[[ Source material open ]]

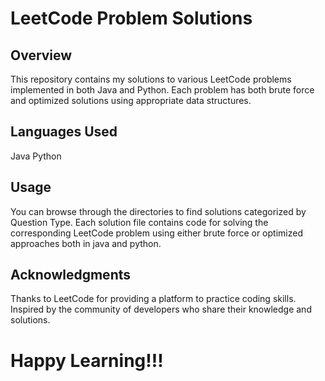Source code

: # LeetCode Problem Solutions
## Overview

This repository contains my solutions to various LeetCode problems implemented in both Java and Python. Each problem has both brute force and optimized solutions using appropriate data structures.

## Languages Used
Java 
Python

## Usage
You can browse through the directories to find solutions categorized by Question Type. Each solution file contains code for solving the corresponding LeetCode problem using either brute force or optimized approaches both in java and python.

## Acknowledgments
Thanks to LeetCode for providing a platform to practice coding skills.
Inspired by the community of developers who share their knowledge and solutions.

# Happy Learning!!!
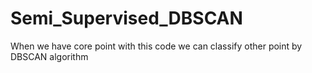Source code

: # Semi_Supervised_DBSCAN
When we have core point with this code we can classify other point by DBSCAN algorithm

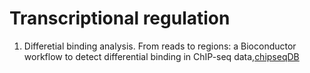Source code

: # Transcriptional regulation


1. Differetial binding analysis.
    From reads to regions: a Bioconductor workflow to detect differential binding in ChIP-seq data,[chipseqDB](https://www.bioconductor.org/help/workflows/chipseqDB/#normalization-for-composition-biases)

[[ Source material closed ]]
[[ Source material open ]]

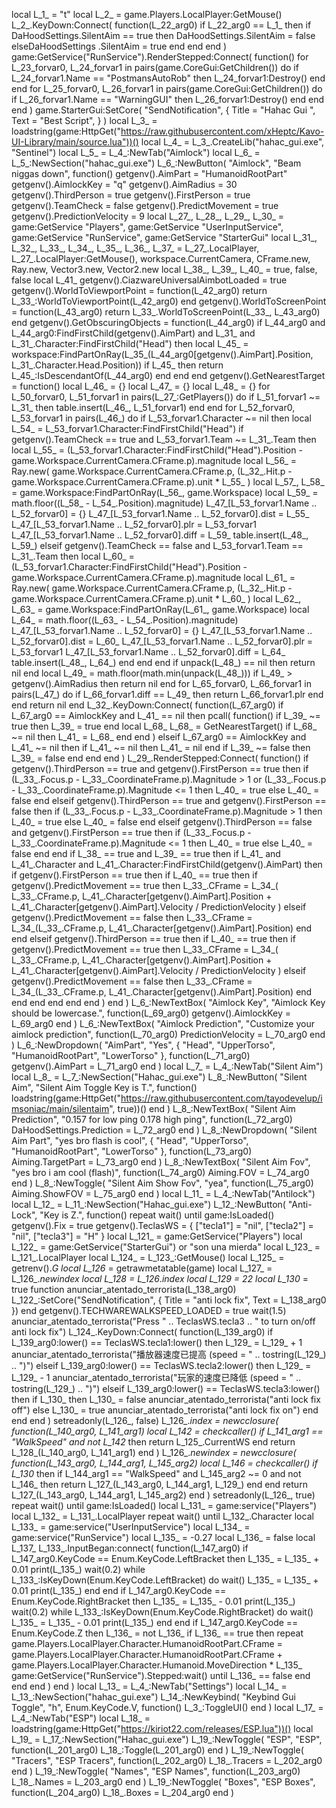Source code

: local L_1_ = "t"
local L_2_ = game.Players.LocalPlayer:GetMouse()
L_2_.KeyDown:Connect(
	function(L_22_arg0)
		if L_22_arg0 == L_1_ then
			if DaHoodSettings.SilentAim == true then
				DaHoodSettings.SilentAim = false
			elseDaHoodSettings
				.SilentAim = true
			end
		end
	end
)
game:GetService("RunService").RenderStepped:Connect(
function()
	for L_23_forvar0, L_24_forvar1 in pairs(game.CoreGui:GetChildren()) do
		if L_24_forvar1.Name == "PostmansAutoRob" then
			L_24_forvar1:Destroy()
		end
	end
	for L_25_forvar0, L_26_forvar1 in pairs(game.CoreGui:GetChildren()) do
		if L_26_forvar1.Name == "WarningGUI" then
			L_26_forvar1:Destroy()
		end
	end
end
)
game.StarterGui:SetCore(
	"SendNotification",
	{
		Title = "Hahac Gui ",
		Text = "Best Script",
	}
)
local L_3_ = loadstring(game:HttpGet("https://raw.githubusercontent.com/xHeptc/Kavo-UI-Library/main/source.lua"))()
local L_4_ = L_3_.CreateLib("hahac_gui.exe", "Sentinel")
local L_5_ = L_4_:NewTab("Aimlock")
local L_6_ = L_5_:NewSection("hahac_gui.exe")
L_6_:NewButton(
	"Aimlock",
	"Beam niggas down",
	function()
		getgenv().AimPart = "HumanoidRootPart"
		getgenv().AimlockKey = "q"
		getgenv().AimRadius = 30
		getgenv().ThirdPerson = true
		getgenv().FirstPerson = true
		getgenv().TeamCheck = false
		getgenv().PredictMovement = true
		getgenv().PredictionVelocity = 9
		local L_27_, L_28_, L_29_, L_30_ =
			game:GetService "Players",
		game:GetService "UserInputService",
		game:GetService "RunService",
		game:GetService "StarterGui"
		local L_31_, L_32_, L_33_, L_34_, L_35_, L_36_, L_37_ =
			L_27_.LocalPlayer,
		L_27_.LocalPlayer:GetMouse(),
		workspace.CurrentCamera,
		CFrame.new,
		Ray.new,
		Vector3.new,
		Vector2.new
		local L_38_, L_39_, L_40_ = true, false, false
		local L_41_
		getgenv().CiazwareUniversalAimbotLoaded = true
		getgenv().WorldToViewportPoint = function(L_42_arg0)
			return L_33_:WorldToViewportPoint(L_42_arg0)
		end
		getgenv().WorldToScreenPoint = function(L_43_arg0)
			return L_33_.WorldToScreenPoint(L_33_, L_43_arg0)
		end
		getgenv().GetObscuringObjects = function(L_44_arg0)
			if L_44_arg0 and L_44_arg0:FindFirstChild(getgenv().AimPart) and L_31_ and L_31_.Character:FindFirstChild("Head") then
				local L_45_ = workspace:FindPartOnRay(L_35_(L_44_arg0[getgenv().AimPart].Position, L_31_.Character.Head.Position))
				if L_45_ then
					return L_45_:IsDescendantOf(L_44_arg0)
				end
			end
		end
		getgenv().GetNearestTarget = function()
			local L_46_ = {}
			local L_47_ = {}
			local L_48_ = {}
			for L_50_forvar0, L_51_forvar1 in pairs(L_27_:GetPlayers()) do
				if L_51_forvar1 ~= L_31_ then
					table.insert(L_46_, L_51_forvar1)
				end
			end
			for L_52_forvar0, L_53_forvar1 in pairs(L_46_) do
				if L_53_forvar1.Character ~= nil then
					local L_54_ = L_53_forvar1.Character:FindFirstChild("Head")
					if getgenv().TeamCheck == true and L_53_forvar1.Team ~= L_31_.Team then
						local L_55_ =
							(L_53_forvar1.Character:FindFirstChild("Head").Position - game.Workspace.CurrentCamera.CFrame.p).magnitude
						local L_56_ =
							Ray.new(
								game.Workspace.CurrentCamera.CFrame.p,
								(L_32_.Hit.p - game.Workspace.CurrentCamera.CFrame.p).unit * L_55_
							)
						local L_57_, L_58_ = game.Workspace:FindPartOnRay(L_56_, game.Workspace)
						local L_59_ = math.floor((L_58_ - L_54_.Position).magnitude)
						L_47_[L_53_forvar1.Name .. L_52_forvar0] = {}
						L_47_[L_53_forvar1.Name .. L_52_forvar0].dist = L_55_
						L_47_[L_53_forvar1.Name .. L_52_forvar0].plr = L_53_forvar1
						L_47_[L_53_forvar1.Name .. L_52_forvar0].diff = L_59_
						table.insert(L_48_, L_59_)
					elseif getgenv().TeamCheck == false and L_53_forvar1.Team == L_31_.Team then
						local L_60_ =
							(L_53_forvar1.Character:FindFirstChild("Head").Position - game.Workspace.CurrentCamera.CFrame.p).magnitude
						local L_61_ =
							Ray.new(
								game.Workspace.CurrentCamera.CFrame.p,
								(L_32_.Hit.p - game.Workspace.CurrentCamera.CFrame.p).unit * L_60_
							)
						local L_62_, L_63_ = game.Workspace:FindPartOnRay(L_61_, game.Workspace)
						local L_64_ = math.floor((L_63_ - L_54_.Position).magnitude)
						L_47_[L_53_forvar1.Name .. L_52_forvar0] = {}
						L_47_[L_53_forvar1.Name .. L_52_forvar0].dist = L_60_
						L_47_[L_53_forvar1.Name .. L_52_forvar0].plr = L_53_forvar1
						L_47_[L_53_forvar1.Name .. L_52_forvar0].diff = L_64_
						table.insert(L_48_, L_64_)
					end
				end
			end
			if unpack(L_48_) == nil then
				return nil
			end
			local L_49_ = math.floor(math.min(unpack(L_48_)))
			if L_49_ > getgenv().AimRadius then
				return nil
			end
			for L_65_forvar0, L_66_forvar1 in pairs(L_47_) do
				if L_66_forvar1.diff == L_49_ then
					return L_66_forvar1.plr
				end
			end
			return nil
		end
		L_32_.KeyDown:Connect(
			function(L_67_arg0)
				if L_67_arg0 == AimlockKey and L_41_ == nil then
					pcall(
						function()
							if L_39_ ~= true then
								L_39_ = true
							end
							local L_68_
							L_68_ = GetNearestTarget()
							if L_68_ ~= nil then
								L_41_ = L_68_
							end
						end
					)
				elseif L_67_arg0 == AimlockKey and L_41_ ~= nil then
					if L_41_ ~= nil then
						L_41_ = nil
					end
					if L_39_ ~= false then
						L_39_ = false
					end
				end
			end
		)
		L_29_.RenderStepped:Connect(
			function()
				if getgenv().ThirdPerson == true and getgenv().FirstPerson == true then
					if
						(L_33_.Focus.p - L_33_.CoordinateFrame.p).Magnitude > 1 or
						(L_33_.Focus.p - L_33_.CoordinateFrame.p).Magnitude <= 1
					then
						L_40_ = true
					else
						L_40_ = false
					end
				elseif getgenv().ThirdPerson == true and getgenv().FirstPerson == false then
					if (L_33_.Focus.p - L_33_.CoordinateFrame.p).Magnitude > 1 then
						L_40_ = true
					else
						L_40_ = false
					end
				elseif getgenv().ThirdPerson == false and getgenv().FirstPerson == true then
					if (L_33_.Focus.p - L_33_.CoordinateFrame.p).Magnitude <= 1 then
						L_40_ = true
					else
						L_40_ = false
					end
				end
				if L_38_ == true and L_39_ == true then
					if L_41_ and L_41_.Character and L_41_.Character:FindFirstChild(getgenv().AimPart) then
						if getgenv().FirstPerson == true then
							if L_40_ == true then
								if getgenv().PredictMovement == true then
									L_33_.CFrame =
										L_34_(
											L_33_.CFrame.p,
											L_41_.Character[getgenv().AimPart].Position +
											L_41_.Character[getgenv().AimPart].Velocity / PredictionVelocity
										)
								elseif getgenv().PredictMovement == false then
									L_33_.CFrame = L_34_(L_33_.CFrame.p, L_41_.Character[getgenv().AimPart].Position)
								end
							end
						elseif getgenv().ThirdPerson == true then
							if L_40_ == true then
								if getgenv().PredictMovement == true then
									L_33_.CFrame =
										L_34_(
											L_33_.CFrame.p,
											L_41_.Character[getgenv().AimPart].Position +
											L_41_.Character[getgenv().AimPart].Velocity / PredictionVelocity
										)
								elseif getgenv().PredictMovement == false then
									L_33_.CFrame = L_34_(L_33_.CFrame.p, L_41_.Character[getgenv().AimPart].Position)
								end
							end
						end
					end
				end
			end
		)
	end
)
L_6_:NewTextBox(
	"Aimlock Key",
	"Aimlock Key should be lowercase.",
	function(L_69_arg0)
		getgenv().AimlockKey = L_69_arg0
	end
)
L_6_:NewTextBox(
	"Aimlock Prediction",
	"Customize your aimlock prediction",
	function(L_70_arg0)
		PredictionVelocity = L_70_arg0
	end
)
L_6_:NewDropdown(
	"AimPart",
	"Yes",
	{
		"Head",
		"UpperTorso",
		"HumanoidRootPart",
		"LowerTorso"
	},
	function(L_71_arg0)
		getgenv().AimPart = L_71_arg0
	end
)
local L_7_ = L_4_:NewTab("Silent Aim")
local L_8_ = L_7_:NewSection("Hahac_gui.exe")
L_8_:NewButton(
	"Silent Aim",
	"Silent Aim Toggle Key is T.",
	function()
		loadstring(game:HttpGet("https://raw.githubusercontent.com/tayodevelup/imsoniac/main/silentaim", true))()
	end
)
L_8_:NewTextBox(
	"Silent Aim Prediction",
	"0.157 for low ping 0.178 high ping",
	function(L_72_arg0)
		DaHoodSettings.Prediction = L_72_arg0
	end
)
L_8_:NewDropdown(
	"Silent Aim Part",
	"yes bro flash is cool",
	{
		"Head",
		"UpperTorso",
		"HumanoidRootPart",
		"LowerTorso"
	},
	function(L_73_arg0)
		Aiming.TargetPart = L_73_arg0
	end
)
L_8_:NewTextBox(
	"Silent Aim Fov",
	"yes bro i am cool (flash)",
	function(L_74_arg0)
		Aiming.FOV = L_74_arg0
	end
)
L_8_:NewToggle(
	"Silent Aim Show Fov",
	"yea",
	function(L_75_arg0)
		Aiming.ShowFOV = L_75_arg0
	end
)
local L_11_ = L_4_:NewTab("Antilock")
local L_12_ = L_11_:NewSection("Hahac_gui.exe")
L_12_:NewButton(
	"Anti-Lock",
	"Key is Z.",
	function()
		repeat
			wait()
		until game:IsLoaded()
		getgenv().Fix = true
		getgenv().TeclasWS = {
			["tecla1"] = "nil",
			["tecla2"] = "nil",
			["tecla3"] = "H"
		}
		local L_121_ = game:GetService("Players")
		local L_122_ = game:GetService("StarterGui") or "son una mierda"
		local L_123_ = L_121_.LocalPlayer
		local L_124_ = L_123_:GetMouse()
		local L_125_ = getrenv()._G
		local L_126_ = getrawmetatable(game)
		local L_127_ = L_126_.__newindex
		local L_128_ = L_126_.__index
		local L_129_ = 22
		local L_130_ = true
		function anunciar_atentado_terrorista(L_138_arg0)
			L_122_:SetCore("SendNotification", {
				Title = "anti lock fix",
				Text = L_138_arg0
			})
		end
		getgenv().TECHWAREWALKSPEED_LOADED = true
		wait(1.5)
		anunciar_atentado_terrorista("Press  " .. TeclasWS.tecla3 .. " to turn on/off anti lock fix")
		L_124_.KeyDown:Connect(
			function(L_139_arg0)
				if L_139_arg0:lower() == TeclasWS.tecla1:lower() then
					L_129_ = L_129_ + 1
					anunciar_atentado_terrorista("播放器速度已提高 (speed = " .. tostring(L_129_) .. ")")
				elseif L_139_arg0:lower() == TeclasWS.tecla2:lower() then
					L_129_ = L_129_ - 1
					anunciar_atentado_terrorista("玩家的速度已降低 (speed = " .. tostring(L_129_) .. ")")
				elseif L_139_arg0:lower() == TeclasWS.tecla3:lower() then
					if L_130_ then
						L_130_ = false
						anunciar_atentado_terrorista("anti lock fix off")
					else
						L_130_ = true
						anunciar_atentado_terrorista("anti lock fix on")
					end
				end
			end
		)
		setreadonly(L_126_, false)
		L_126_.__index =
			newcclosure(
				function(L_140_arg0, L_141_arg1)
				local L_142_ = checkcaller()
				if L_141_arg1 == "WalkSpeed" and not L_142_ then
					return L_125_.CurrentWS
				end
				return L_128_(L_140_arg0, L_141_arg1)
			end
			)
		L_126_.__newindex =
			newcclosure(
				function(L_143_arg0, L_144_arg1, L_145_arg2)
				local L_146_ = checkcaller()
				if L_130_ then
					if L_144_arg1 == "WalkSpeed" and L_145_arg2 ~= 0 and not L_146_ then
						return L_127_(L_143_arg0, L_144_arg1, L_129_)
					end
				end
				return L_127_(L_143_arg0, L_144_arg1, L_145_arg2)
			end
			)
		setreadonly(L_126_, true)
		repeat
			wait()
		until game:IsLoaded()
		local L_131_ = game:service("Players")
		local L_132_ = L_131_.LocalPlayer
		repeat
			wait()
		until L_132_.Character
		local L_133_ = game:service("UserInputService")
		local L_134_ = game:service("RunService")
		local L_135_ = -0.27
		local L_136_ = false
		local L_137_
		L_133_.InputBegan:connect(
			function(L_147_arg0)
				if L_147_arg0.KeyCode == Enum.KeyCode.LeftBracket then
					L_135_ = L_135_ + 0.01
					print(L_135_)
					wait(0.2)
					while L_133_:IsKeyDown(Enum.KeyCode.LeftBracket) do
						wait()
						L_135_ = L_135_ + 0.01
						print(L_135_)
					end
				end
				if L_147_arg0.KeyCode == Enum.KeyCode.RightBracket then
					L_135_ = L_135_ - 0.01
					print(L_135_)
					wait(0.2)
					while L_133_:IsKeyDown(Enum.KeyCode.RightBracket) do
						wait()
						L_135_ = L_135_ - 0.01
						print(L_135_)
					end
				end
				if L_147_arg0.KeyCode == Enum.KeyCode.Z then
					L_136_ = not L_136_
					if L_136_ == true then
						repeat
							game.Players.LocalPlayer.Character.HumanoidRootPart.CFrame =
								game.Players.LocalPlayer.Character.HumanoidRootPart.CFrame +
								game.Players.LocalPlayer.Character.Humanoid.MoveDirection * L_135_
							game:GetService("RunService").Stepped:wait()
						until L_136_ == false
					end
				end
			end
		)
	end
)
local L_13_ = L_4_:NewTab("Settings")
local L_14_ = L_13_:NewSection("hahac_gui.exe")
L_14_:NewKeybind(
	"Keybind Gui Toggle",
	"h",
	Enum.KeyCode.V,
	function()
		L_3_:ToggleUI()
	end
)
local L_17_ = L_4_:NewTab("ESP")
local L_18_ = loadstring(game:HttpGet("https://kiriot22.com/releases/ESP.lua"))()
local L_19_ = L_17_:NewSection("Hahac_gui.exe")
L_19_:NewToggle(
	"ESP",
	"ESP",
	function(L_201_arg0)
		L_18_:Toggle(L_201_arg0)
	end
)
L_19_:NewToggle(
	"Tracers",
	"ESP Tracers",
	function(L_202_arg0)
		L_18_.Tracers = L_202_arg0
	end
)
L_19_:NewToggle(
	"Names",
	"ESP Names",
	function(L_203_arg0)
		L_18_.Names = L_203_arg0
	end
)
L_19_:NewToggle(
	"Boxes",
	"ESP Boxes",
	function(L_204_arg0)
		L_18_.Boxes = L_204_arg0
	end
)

[[ Source material closed ]]

> _Exercise objective_: For each line in the entries that holds "Destroy", return that line.

> _Solution to this task_:
			L_24_forvar1:Destroy()
			L_26_forvar1:Destroy()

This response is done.